O sol da paz fulgirá!

Hoje?... Amanhã?...

Que importa o tempo? Aos olhos de Deus não existe tempo nem espaço: tudo é Infinito.

Estranha missão a de Eliazar.

Alfredo (espírito), por Dolores Bacelar*

*Do livro A canção do destino, publicado pela Correio Fraterno em 1982, com contos de espíritos diversos, psicografados por Dolores Bacelar.

A dedicação de Dolores Bacelar
A médium Dolores Bacelar dedicou grande parte da vida em prol da doutrina espírita. Psicografou diversos títulos, auxiliou instituições de caridade.

Médium psicógrafa, seguiu à risca a orientação que recebera de Alfredo, um dos espíritos responsáveis pela orientação da médium: que se mantivesse na discrição. Dolores manteve-se quase no anonimato.

Nascida em 10 de novembro de 1914, era sobrinha de tio com fortes vínculos com a Igreja. Sua mediunidade começou a dar seus primeiros sinais na década de 1940.

Assustar-se e gritar com pedestres nas vias públicas, por achar que estavam prestes a ser atropelados, era fato corriqueiro para a médium. Na verdade, eram os espíritos transitando.
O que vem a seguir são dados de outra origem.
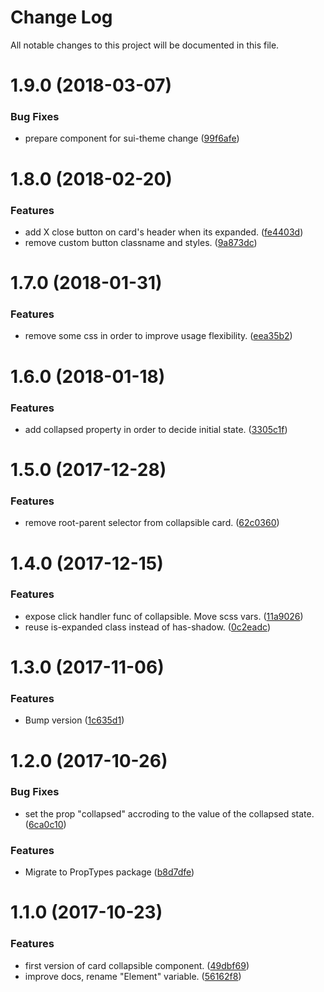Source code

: # Change Log

All notable changes to this project will be documented in this file.

<a name="1.9.0"></a>
# 1.9.0 (2018-03-07)


### Bug Fixes

* prepare component for sui-theme change ([99f6afe](https://github.com/SUI-Components/sui-components/commit/99f6afe))



<a name="1.8.0"></a>
# 1.8.0 (2018-02-20)


### Features

* add X close button on card's header when its expanded. ([fe4403d](https://github.com/SUI-Components/sui-components/commit/fe4403d))
* remove custom button classname and styles. ([9a873dc](https://github.com/SUI-Components/sui-components/commit/9a873dc))



<a name="1.7.0"></a>
# 1.7.0 (2018-01-31)


### Features

* remove some css in order to improve usage flexibility. ([eea35b2](https://github.com/SUI-Components/sui-components/commit/eea35b2))



<a name="1.6.0"></a>
# 1.6.0 (2018-01-18)


### Features

* add collapsed property in order to decide initial state. ([3305c1f](https://github.com/SUI-Components/sui-components/commit/3305c1f))



<a name="1.5.0"></a>
# 1.5.0 (2017-12-28)


### Features

* remove root-parent selector from collapsible card. ([62c0360](https://github.com/SUI-Components/sui-components/commit/62c0360))



<a name="1.4.0"></a>
# 1.4.0 (2017-12-15)


### Features

* expose click handler func of collapsible. Move scss vars. ([11a9026](https://github.com/SUI-Components/sui-components/commit/11a9026))
* reuse is-expanded class instead of has-shadow. ([0c2eadc](https://github.com/SUI-Components/sui-components/commit/0c2eadc))



<a name="1.3.0"></a>
# 1.3.0 (2017-11-06)


### Features

* Bump version ([1c635d1](https://github.com/SUI-Components/sui-components/commit/1c635d1))



<a name="1.2.0"></a>
# 1.2.0 (2017-10-26)


### Bug Fixes

* set the prop "collapsed" accroding to the value of the collapsed state. ([6ca0c10](https://github.com/SUI-Components/sui-components/commit/6ca0c10))


### Features

* Migrate to PropTypes package ([b8d7dfe](https://github.com/SUI-Components/sui-components/commit/b8d7dfe))



<a name="1.1.0"></a>
# 1.1.0 (2017-10-23)


### Features

* first version of card collapsible component. ([49dbf69](https://github.com/SUI-Components/sui-components/commit/49dbf69))
* improve docs, rename "Element" variable. ([56162f8](https://github.com/SUI-Components/sui-components/commit/56162f8))



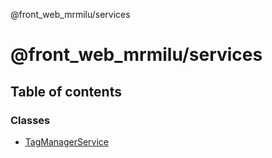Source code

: @front_web_mrmilu/services

# @front_web_mrmilu/services

## Table of contents

### Classes

- [TagManagerService](classes/TagManagerService.md)
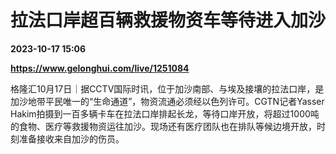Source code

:# 拉法口岸超百辆救援物资车等待进入加沙

**2023-10-17 15:06**

**https://www.gelonghui.com/live/1251084**

格隆汇10月17日｜据CCTV国际时讯，位于加沙南部、与埃及接壤的拉法口岸，是加沙地带平民唯一的“生命通道”，物资流通必须经以色列许可。CGTN记者Yasser Hakim拍摄到一百多辆卡车在拉法口岸排起长龙，等待口岸开放，将超过1000吨的食物、医疗等救援物资运往加沙。现场还有医疗团队也在排队等候边境开放，时刻准备接收来自加沙的伤员。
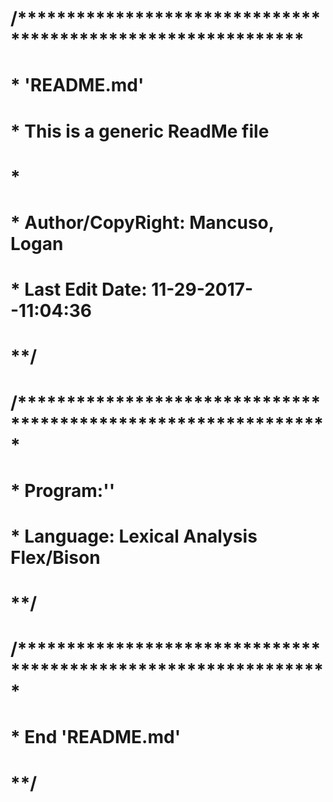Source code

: # /*************************************************************
#  * 'README.md'
#  * This is a generic ReadMe file
#  *
#  * Author/CopyRight: Mancuso, Logan
#  * Last Edit Date: 11-29-2017--11:04:36
# **/

# /****************************************************************
#  * Program:''
#  * Language: Lexical Analysis Flex/Bison 
# **/


# /****************************************************************
#  * End 'README.md'
# **/

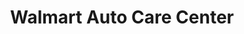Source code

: ---
title: "Walmart Auto Care Center"
url: /gardendale/walmart-auto-care-center/
shop: car repair
---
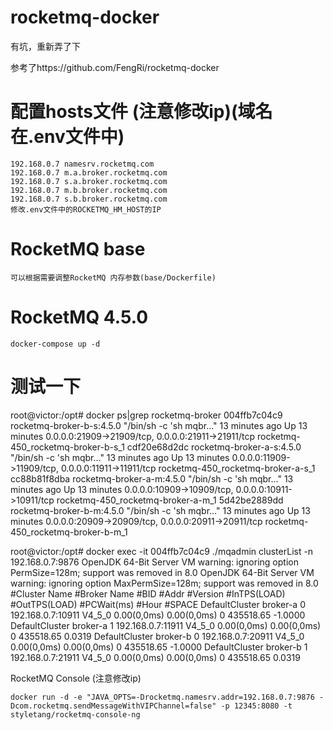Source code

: # rocketmq-docker
有坑，重新弄了下

参考了https://github.com/FengRi/rocketmq-docker

# 配置hosts文件 (注意修改ip)(域名在.env文件中)

    192.168.0.7 namesrv.rocketmq.com
    192.168.0.7 m.a.broker.rocketmq.com
    192.168.0.7 s.a.broker.rocketmq.com
    192.168.0.7 m.b.broker.rocketmq.com
    192.168.0.7 s.b.broker.rocketmq.com
    修改.env文件中的ROCKETMQ_HM_HOST的IP

# RocketMQ base

    可以根据需要调整RocketMQ 内存参数(base/Dockerfile)

# RocketMQ 4.5.0

    docker-compose up -d
    
# 测试一下
root@victor:/opt# docker ps|grep rocketmq-broker
004ffb7c04c9        rocketmq-broker-b-s:4.5.0   "/bin/sh -c 'sh mqbr…"   13 minutes ago      Up 13 minutes       0.0.0.0:21909->21909/tcp, 0.0.0.0:21911->21911/tcp   rocketmq-450_rocketmq-broker-b-s_1
cdf20e68d2dc        rocketmq-broker-a-s:4.5.0   "/bin/sh -c 'sh mqbr…"   13 minutes ago      Up 13 minutes       0.0.0.0:11909->11909/tcp, 0.0.0.0:11911->11911/tcp   rocketmq-450_rocketmq-broker-a-s_1
cc88b81f8dba        rocketmq-broker-a-m:4.5.0   "/bin/sh -c 'sh mqbr…"   13 minutes ago      Up 13 minutes       0.0.0.0:10909->10909/tcp, 0.0.0.0:10911->10911/tcp   rocketmq-450_rocketmq-broker-a-m_1
5d42be2889dd        rocketmq-broker-b-m:4.5.0   "/bin/sh -c 'sh mqbr…"   13 minutes ago      Up 13 minutes       0.0.0.0:20909->20909/tcp, 0.0.0.0:20911->20911/tcp   rocketmq-450_rocketmq-broker-b-m_1

root@victor:/opt# docker exec -it 004ffb7c04c9  ./mqadmin clusterList -n 192.168.0.7:9876
OpenJDK 64-Bit Server VM warning: ignoring option PermSize=128m; support was removed in 8.0
OpenJDK 64-Bit Server VM warning: ignoring option MaxPermSize=128m; support was removed in 8.0
#Cluster Name     #Broker Name            #BID  #Addr                  #Version                #InTPS(LOAD)       #OutTPS(LOAD) #PCWait(ms) #Hour #SPACE
DefaultCluster    broker-a                0     192.168.0.7:10911      V4_5_0                   0.00(0,0ms)         0.00(0,0ms)          0 435518.65 -1.0000
DefaultCluster    broker-a                1     192.168.0.7:11911      V4_5_0                   0.00(0,0ms)         0.00(0,0ms)          0 435518.65 0.0319
DefaultCluster    broker-b                0     192.168.0.7:20911      V4_5_0                   0.00(0,0ms)         0.00(0,0ms)          0 435518.65 -1.0000
DefaultCluster    broker-b                1     192.168.0.7:21911      V4_5_0                   0.00(0,0ms)         0.00(0,0ms)          0 435518.65 0.0319

RocketMQ Console (注意修改ip)

    docker run -d -e "JAVA_OPTS=-Drocketmq.namesrv.addr=192.168.0.7:9876 -Dcom.rocketmq.sendMessageWithVIPChannel=false" -p 12345:8080 -t styletang/rocketmq-console-ng
    
 
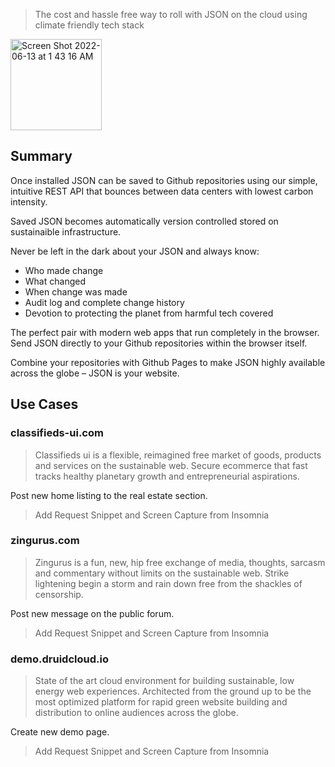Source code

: > The cost and hassle free way to roll with JSON on the cloud using climate friendly tech stack

<img width="146" alt="Screen Shot 2022-06-13 at 1 43 16 AM" src="https://user-images.githubusercontent.com/73197190/173287441-8ce440b1-2833-4950-8a75-c75f28304c3c.png">

## Summary

Once installed JSON can be saved to Github repositories using our simple, intuitive REST API that bounces between data centers with lowest carbon intensity.

Saved JSON becomes automatically version controlled stored on sustainaible infrastructure.

Never be left in the dark about your JSON and always know:
* Who made change
* What changed
* When change was made
* Audit log and complete change history
* Devotion to protecting the planet from harmful tech covered

The perfect pair with modern web apps that run completely in the browser. Send JSON directly to your Github repositories within the browser itself.

Combine your repositories with Github Pages to make JSON highly available across the globe – JSON is your website.

## Use Cases

### classifieds-ui.com

> Classifieds ui is a flexible, reimagined free market of goods, products and services on the sustainable web. Secure ecommerce that fast tracks healthy planetary growth and entrepreneurial aspirations.

Post new home listing to the real estate section.

> Add Request Snippet and Screen Capture from Insomnia

### zingurus.com

> Zingurus is a fun, new, hip free exchange of media, thoughts, sarcasm and commentary without limits on the sustainable web. Strike lightening begin a storm and rain down free from the shackles of censorship.

Post new message on the public forum.

> Add Request Snippet and Screen Capture from Insomnia

### demo.druidcloud.io

> State of the art cloud environment for building sustainable, low energy web experiences. Architected from the ground up to be the most optimized platform for rapid green website building and distribution to online audiences across the globe.

Create new demo page.

> Add Request Snippet and Screen Capture from Insomnia
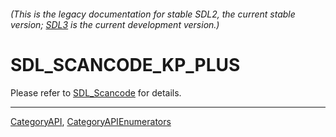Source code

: ###### (This is the legacy documentation for stable SDL2, the current stable version; [SDL3](https://wiki.libsdl.org/SDL3/) is the current development version.)
# SDL_SCANCODE_KP_PLUS

Please refer to [SDL_Scancode](SDL_Scancode) for details.

----
[CategoryAPI](CategoryAPI), [CategoryAPIEnumerators](CategoryAPIEnumerators)

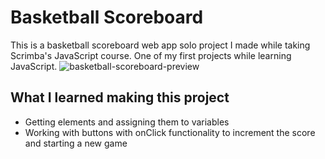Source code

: # Basketball Scoreboard
This is a basketball scoreboard web app solo project I made while taking Scrimba's JavaScript course. One of my first projects while learning JavaScript.
![basketball-scoreboard-preview](https://user-images.githubusercontent.com/95662717/192215352-b9c7c8f5-b4e3-4211-bdc3-3b87e4ccab8d.PNG)
## What I learned making this project
- Getting elements and assigning them to variables
- Working with buttons with onClick functionality to increment the score and starting a new game
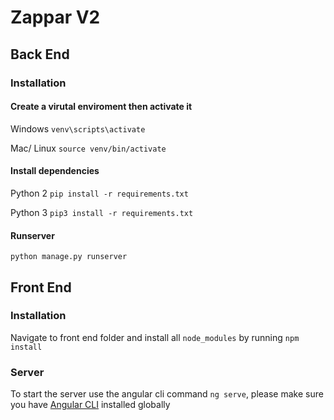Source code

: # Zappar V2

## Back End

### Installation

#### Create a virutal enviroment then activate it

Windows `venv\scripts\activate`

Mac/ Linux `source venv/bin/activate`

#### Install dependencies

Python 2 `pip install -r requirements.txt`

Python 3 `pip3 install -r requirements.txt`

#### Runserver

`python manage.py runserver`

## Front End

### Installation 

Navigate to front end folder and install all `node_modules` by running `npm install`

### Server

To start the server use the angular cli command `ng serve`, please make sure you have [Angular CLI](https://cli.angular.io/)  installed globally 

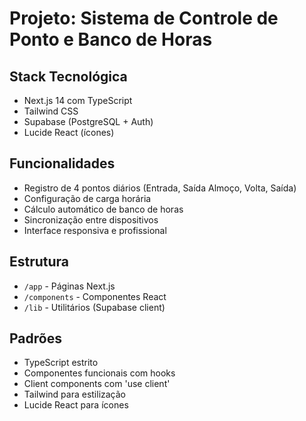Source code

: # Projeto: Sistema de Controle de Ponto e Banco de Horas

## Stack Tecnológica
- Next.js 14 com TypeScript
- Tailwind CSS
- Supabase (PostgreSQL + Auth)
- Lucide React (ícones)

## Funcionalidades
- Registro de 4 pontos diários (Entrada, Saída Almoço, Volta, Saída)
- Configuração de carga horária
- Cálculo automático de banco de horas
- Sincronização entre dispositivos
- Interface responsiva e profissional

## Estrutura
- `/app` - Páginas Next.js
- `/components` - Componentes React
- `/lib` - Utilitários (Supabase client)

## Padrões
- TypeScript estrito
- Componentes funcionais com hooks
- Client components com 'use client'
- Tailwind para estilização
- Lucide React para ícones
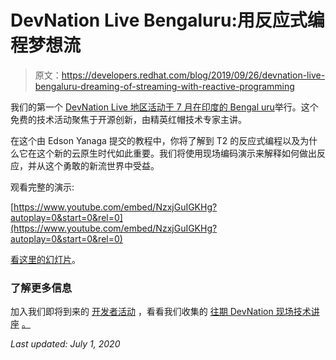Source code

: # DevNation Live Bengaluru:用反应式编程梦想流

> 原文：<https://developers.redhat.com/blog/2019/09/26/devnation-live-bengaluru-dreaming-of-streaming-with-reactive-programming>

我们的第一个 [DevNation Live 地区活动于 7 月在印度的 Bengal uru](https://developers.redhat.com/devnationlive-india/)举行。这个免费的技术活动聚焦于开源创新，由精英红帽技术专家主讲。

在这个由 Edson Yanaga 提交的教程中，你将了解到 T2 的反应式编程以及为什么它在这个新的云原生时代如此重要。我们将使用现场编码演示来解释如何做出反应，并从这个勇敢的新流世界中受益。

观看完整的演示:

[https://www.youtube.com/embed/NzxjGuIGKHg?autoplay=0&start=0&rel=0](https://www.youtube.com/embed/NzxjGuIGKHg?autoplay=0&start=0&rel=0)

[看这里的幻灯片](https://speakerdeck.com/yanaga/dreaming-of-streaming-with-reactive-programming)。

### **了解更多信息**

加入我们即将到来的 [开发者活动](https://developers.redhat.com/events/) ，看看我们收集的 [往期 DevNation 现场技术讲座](https://developers.redhat.com/devnation/?page=0) [。](https://developers.redhat.com/events/)

*Last updated: July 1, 2020*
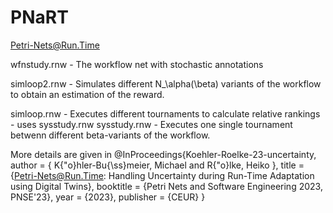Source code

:# PNaRT
Petri-Nets@Run.Time

wfnstudy.rnw - The workflow net with stochastic annotations

simloop2.rnw - Simulates different N_\alpha(\beta) variants of the workflow to obtain an estimation of the reward.

simloop.rnw - Executes different tournaments to calculate relative rankings - uses sysstudy.rnw
sysstudy.rnw - Executes one single tournament betwenn different beta-variants of the workflow.


More details are given in
@InProceedings{Koehler-Roelke-23-uncertainty,
  author = 	 { K{\"o}hler-Bu{\ss}meier, Michael  and  R{\"o}lke, Heiko },
  title = 	 {Petri-Nets@Run.Time:  Handling Uncertainty during Run-Time Adaptation  using Digital Twins},
  booktitle =	 {Petri Nets and Software Engineering 2023, PNSE'23},
  year =	 {2023},
  publisher =	 {CEUR}
}
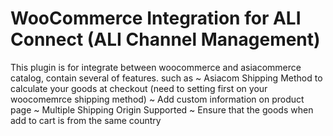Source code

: # WooCommerce Integration for ALI Connect (ALI Channel Management)

This plugin is for integrate between woocommerce and asiacommerce catalog,
contain several of features. such as
~ Asiacom Shipping Method to calculate your goods at checkout (need to setting first on your woocomemrce shipping method)
~ Add custom information on product page
~ Multiple Shipping Origin Supported
~ Ensure that the goods when add to cart is from the same country
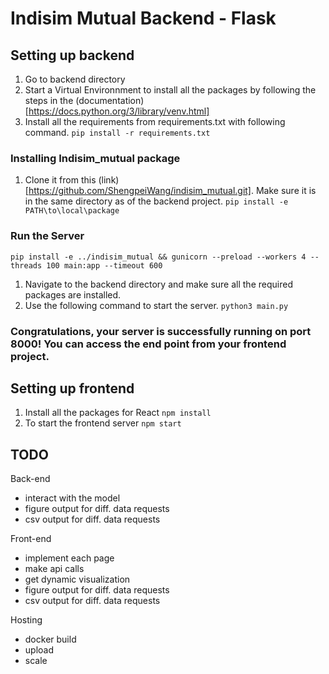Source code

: # Indisim Mutual Backend - Flask

## Setting up backend

1. Go to backend directory
2. Start a Virtual Environnment to install all the packages by following the steps in the (documentation)[https://docs.python.org/3/library/venv.html]
3. Install all the requirements from requirements.txt with following command.
   `pip install -r requirements.txt`

### Installing Indisim_mutual package

1. Clone it from this (link)[https://github.com/ShengpeiWang/indisim_mutual.git]. Make sure it is in the same directory as of the backend project.
   `pip install -e PATH\to\local\package`

### Run the Server

`pip install -e ../indisim_mutual && gunicorn --preload --workers 4 --threads 100 main:app --timeout 600`

1. Navigate to the backend directory and make sure all the required packages are installed.
2. Use the following command to start the server.
   `python3 main.py`

### Congratulations, your server is successfully running on port 8000! You can access the end point from your frontend project.

## Setting up frontend

1. Install all the packages for React
   `npm install`
2. To start the frontend server
   `npm start`

## TODO

Back-end

- interact with the model
- figure output for diff. data requests
- csv output for diff. data requests

Front-end

- implement each page
- make api calls
- get dynamic visualization
- figure output for diff. data requests
- csv output for diff. data requests

Hosting

- docker build
- upload
- scale

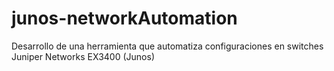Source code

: # junos-networkAutomation
Desarrollo de una herramienta que automatiza configuraciones en switches Juniper Networks EX3400 (Junos)
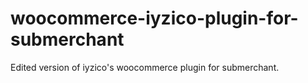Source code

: # woocommerce-iyzico-plugin-for-submerchant
Edited version of iyzico's woocommerce plugin for submerchant.
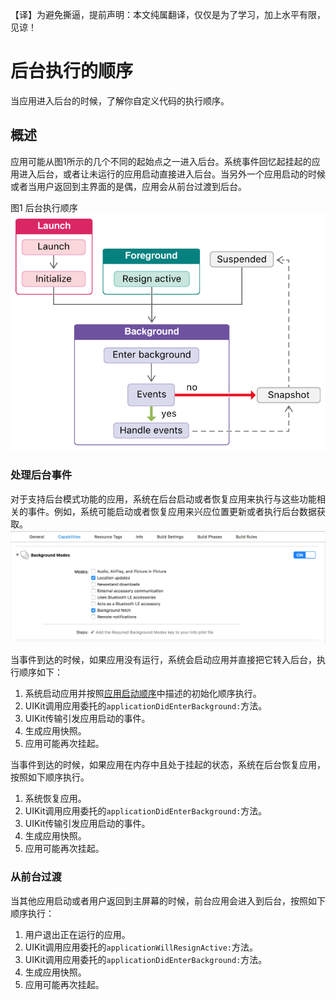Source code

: 【译】为避免撕逼，提前声明：本文纯属翻译，仅仅是为了学习，加上水平有限，见谅！

# 后台执行的顺序
当应用进入后台的时候，了解你自定义代码的执行顺序。

## 概述
应用可能从图1所示的几个不同的起始点之一进入后台。系统事件回忆起挂起的应用进入后台，或者让未运行的应用启动直接进入后台。当另外一个应用启动的时候或者当用户返回到主界面的是偶，应用会从前台过渡到后台。

图1 后台执行顺序
![图1](https://github.com/singmiya/translate/blob/master/datas/uikit_8.png)

### 处理后台事件
对于支持后台模式功能的应用，系统在后台启动或者恢复应用来执行与这些功能相关的事件。例如，系统可能启动或者恢复应用来兴应位置更新或者执行后台数据获取。
![图2](https://github.com/singmiya/translate/blob/uikit_translate/datas/uikit_9.png)

当事件到达的时候，如果应用没有运行，系统会启动应用并直接把它转入后台，执行顺序如下：
1. 系统启动应用并按照[应用启动顺序](https://github.com/singmiya/translate/blob/master/OC_REF/%E5%85%B3%E4%BA%8E%E5%BA%94%E7%94%A8%E7%9A%84%E5%90%AF%E5%8A%A8%E9%A1%BA%E5%BA%8F.md)中描述的初始化顺序执行。
2. UIKit调用应用委托的`applicationDidEnterBackground:`方法。
3. UIKit传输引发应用启动的事件。
4. 生成应用快照。
5. 应用可能再次挂起。

当事件到达的时候，如果应用在内存中且处于挂起的状态，系统在后台恢复应用，按照如下顺序执行。

1. 系统恢复应用。
2. UIKit调用应用委托的`applicationDidEnterBackground:`方法。
3. UIKit传输引发应用启动的事件。
4. 生成应用快照。
5. 应用可能再次挂起。

### 从前台过渡
当其他应用启动或者用户返回到主屏幕的时候，前台应用会进入到后台，按照如下顺序执行：

1. 用户退出正在运行的应用。
2. UIKit调用应用委托的`applicationWillResignActive:`方法。
3. UIKit调用应用委托的`applicationDidEnterBackground:`方法。
4. 生成应用快照。
5. 应用可能再次挂起。

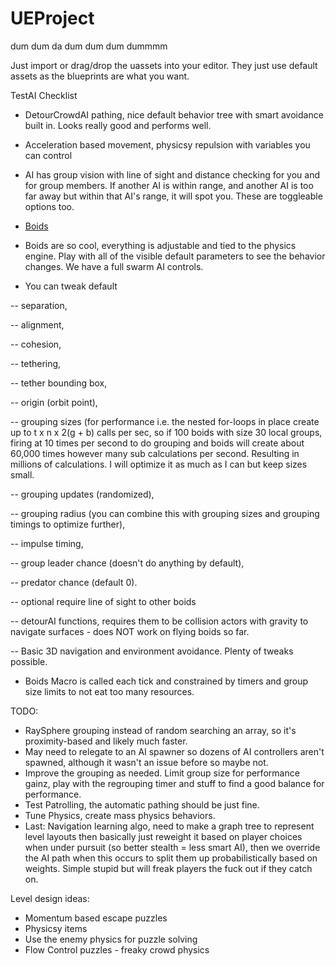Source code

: # UEProject
dum dum da dum dum dum dummmm


Just import or drag/drop the uassets into your editor. They just use default assets as the blueprints are what you want. 

TestAI Checklist
- DetourCrowdAI pathing, nice default behavior tree with smart avoidance built in. Looks really good and performs well.
- Acceleration based movement, physicsy repulsion with variables you can control
- AI has group vision with line of sight and distance checking for you and for group members. If another AI is within range, and another AI is too far away but within that AI's range, it will spot you. These are toggleable options too.
- [Boids](https://en.wikipedia.org/wiki/Boids)
- Boids are so cool, everything is adjustable and tied to the physics engine. Play with all of the visible default parameters to see the behavior changes. We have a full swarm AI controls. 

- You can tweak default 

-- separation, 

-- alignment, 

-- cohesion, 

-- tethering, 

-- tether bounding box, 

-- origin (orbit point), 

-- grouping sizes (for performance i.e. the nested for-loops in place create up to t x n x 2(g + b) calls per sec, so if 100 boids with size 30 local groups, firing at 10 times per second to do grouping and boids will create about 60,000 times however many sub calculations per second. Resulting in millions of calculations. I will optimize it as much as I can but keep sizes small.

-- grouping updates (randomized),  

-- grouping radius (you can combine this with grouping sizes and grouping timings to optimize further),

-- impulse timing, 

-- group leader chance (doesn't do anything by default), 

-- predator chance (default 0). 

-- optional require line of sight to other boids 

-- detourAI functions, requires them to be collision actors with gravity to navigate surfaces - does NOT work on flying boids so far.

-- Basic 3D navigation and environment avoidance. Plenty of tweaks possible. 

- Boids Macro is called each tick and constrained by timers and group size limits to not eat too many resources.

TODO:
-  RaySphere grouping instead of random searching an array, so it's proximity-based and likely much faster.
- May need to relegate to an AI spawner so dozens of AI controllers aren't spawned, although it wasn't an issue before so maybe not.
- Improve the grouping as needed. Limit group size for performance gainz, play with the regrouping timer and stuff to find a good balance for performance.
- Test Patrolling, the automatic pathing should be just fine.
- Tune Physics, create mass physics behaviors.
- Last: Navigation learning algo, need to make a graph tree to represent level layouts then basically just reweight it based on player choices when under pursuit (so better stealth = less smart AI), then we override the AI path when this occurs to split them up probabilistically based on weights. Simple stupid but will freak players the fuck out if they catch on.


Level design ideas:
- Momentum based escape puzzles
- Physicsy items
- Use the enemy physics for puzzle solving
- Flow Control puzzles - freaky crowd physics
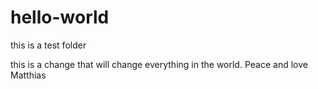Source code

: # hello-world
this is a test folder

this is a change that will change everything in the world. 
Peace and love
Matthias
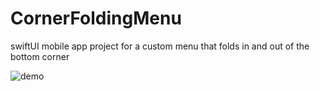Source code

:# CornerFoldingMenu
swiftUI mobile app project for a custom menu that folds in and out of the bottom corner

![demo](https://user-images.githubusercontent.com/35542673/112186889-90471200-8bcf-11eb-8a45-a7f7a621c54a.gif)
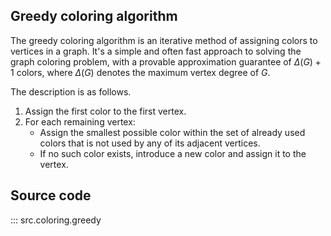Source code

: ## Greedy coloring algorithm
The greedy coloring algorithm is an iterative method of assigning colors to vertices in a graph. It's a simple and often fast approach to solving the graph coloring problem, with a provable approximation guarantee of $\Delta(G) + 1$ colors, where $\Delta(G)$ denotes the maximum vertex degree of $G$.

The description is as follows.

1. Assign the first color to the first vertex.
2. For each remaining vertex:
    - Assign the smallest possible color within the set of already used colors that is not used by any of its adjacent vertices.
    - If no such color exists, introduce a new color and assign it to the vertex.

## Source code
::: src.coloring.greedy
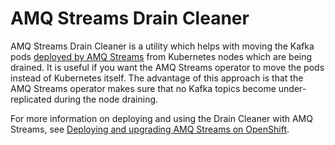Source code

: # AMQ Streams Drain Cleaner

AMQ Streams Drain Cleaner is a utility which helps with moving the Kafka pods [deployed by AMQ Streams]( https://access.redhat.com/documentation/en-us/red_hat_amq_streams/2.2/html/deploying_and_upgrading_amq_streams_on_openshift) from Kubernetes nodes which are being drained.
It is useful if you want the AMQ Streams operator to move the pods instead of Kubernetes itself.
The advantage of this approach is that the AMQ Streams operator makes sure that no Kafka topics become under-replicated during the node draining.

For more information on deploying and using the Drain Cleaner with AMQ Streams, see [Deploying and upgrading AMQ Streams on OpenShift](https://access.redhat.com/documentation/en-us/red_hat_amq_streams/2.2/html-single/deploying_and_upgrading_amq_streams_on_openshift).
Quando ficou viúva, em 1988, Dolores estava com 74 anos; era já avó de oito netos, mas se sentia em forma para assumir mais trabalho. Há anos realizando atividades com crianças órfãs no Lar Amigo, ela ainda aceitou a presidência da Sociedade Espírita Seara dos Servos de Deus.

Ao conhecer o trabalho do Lar da Criança Emmanuel, em São Bernardo do Campo, Dolores manifestou interesse imediato em ceder àquelas crianças os direitos autorais das obras psicografadas: A mansão Renoir, A canção do destino, Novos cânticos, A rosa imortal e À sombra do olmeiro, e a série Às margens do Eufrates da qual faziam parte O alvorecer da espiritualidade, Guardiães da verdade, Veladores da luz, O voo do pássaro azul (todos reunidos recentemente, em 2018, em um único volume intitulado Mesopotâmia, luz na noite do tempo) e o último, Jonathan, o pastor. Todos assinados por Espíritos com perfil semelhante ao da médium, que preferem se revelar pelas obras, e não pelo nome. Assinam simplesmente como: Um Jardineiro, Josepho ou Alfredo.